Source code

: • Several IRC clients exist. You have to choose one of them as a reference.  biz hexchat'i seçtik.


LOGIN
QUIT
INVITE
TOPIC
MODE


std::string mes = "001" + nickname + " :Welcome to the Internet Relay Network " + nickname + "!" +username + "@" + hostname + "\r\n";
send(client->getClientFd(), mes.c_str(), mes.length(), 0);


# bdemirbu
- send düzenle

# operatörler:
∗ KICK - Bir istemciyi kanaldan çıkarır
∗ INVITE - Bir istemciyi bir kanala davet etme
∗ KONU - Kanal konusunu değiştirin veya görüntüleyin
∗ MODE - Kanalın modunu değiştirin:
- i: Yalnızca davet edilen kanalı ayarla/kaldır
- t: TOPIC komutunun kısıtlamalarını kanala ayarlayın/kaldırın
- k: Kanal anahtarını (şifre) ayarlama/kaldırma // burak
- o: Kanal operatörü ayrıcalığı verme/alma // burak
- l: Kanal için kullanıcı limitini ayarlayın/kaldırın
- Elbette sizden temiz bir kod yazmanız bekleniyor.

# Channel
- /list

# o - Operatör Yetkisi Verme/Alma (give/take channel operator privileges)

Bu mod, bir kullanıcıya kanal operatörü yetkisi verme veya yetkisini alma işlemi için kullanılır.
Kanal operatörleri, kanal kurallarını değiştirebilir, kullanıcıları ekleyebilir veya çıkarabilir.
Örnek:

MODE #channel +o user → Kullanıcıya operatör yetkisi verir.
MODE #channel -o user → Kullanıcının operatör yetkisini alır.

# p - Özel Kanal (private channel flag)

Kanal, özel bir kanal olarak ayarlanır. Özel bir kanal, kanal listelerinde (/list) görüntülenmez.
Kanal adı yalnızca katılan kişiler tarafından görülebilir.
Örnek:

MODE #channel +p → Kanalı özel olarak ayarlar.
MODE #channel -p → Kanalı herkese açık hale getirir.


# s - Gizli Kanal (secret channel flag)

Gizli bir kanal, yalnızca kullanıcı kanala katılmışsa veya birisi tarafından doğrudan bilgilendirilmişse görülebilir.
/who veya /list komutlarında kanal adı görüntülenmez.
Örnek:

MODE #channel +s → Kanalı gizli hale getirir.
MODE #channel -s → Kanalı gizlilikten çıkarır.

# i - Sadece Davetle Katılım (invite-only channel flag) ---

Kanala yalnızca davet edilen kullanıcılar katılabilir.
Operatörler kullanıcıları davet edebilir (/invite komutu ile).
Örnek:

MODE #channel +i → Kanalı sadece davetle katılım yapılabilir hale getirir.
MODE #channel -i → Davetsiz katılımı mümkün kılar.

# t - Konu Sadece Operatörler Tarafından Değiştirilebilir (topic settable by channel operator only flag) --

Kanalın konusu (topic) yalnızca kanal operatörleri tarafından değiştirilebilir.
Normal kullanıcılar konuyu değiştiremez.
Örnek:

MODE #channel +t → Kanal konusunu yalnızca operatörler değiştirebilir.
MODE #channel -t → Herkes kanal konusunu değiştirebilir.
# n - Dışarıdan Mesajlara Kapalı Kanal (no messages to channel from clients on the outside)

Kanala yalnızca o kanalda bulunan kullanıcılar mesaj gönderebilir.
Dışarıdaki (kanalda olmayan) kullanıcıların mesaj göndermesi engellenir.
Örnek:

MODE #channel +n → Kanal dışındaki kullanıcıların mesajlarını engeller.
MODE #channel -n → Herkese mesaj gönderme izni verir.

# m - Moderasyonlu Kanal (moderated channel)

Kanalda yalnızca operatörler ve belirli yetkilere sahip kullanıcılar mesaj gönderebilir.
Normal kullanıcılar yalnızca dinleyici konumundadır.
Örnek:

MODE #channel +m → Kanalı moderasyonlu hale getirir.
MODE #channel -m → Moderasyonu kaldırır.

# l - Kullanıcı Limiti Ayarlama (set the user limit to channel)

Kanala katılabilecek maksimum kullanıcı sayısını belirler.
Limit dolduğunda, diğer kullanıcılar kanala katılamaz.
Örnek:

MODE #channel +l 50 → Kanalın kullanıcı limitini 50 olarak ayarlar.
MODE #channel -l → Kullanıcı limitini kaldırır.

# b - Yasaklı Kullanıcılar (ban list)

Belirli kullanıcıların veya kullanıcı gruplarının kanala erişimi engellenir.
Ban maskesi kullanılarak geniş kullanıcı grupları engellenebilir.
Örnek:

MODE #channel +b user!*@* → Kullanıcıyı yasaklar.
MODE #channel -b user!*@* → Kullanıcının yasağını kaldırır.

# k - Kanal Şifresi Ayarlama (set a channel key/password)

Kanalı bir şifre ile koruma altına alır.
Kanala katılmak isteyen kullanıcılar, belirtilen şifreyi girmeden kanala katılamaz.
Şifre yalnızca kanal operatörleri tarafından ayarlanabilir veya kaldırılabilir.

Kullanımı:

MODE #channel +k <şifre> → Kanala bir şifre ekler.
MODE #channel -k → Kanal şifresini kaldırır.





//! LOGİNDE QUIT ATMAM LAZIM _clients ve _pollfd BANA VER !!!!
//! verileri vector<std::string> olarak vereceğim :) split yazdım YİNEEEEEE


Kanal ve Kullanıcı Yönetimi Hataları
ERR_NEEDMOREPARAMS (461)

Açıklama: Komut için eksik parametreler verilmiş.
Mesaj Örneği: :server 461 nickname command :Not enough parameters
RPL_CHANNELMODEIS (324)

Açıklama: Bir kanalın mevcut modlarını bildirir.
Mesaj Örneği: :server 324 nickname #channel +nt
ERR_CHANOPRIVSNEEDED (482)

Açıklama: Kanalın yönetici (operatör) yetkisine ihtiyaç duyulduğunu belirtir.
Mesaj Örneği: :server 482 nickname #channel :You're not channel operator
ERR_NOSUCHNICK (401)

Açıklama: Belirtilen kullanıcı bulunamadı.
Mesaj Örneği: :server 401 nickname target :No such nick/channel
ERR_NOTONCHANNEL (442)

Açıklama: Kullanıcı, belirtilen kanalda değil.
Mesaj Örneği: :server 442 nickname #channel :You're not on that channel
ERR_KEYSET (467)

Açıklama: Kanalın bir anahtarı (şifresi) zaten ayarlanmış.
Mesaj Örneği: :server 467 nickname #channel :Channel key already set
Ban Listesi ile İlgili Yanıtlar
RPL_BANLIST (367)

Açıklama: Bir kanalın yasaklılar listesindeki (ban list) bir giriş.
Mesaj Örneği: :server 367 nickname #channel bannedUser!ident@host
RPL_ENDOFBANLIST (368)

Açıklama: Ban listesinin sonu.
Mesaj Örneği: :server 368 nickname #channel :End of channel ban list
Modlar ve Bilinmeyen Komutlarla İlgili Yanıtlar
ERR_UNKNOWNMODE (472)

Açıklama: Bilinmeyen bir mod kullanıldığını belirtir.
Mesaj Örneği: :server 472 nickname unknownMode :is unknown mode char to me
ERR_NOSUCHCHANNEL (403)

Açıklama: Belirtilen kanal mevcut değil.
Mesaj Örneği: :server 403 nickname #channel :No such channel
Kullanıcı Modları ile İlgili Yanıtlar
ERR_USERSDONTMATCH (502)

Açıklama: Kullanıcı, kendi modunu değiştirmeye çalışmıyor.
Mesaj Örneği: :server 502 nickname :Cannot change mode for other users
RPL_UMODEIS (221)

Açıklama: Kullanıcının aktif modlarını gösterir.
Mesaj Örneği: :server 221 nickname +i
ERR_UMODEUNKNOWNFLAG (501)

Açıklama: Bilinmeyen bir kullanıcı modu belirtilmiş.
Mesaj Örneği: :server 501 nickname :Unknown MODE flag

■ What to work on ■
Repeat exactly the lines above from the one with "ERR_KEYSET (467)" up to and including the one with "Açıklama: Ban listesinin sonu.". No other line belongs in the reply.

■ Written solution ■
ERR_KEYSET (467)

Açıklama: Kanalın bir anahtarı (şifresi) zaten ayarlanmış.
Mesaj Örneği: :server 467 nickname #channel :Channel key already set
Ban Listesi ile İlgili Yanıtlar
RPL_BANLIST (367)

Açıklama: Bir kanalın yasaklılar listesindeki (ban list) bir giriş.
Mesaj Örneği: :server 367 nickname #channel bannedUser!ident@host
RPL_ENDOFBANLIST (368)

Açıklama: Ban listesinin sonu.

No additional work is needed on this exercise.